Collection entries
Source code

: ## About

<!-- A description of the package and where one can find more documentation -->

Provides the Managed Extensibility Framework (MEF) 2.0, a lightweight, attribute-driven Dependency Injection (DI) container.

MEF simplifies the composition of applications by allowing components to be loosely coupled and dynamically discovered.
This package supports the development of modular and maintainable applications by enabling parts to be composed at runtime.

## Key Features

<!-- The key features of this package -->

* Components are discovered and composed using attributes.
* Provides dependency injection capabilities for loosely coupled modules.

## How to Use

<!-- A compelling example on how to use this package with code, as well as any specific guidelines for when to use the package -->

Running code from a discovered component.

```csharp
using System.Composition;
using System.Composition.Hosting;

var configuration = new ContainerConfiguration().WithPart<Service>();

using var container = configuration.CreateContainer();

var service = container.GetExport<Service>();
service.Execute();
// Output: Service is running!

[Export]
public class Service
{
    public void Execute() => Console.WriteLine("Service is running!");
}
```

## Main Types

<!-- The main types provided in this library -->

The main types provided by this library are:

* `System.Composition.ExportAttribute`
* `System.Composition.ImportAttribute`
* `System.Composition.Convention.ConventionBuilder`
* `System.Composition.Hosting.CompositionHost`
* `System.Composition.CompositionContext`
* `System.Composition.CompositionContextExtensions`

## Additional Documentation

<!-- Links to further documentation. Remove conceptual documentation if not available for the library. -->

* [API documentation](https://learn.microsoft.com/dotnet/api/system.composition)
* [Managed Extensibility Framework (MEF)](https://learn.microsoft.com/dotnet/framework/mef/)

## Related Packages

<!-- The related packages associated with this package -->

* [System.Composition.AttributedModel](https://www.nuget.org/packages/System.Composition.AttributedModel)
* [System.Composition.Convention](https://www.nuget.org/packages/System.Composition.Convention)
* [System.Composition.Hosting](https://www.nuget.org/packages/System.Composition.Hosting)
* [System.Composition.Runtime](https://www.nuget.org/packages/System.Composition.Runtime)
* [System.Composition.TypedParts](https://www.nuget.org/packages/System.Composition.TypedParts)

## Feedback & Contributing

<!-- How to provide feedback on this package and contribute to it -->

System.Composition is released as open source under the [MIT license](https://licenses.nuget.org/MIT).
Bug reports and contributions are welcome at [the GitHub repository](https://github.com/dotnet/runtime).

ASSIGNED TASK. For the word "configuration", report how many lines of the records contain it; respond with the number only.

PROBLEM SOLUTION. 2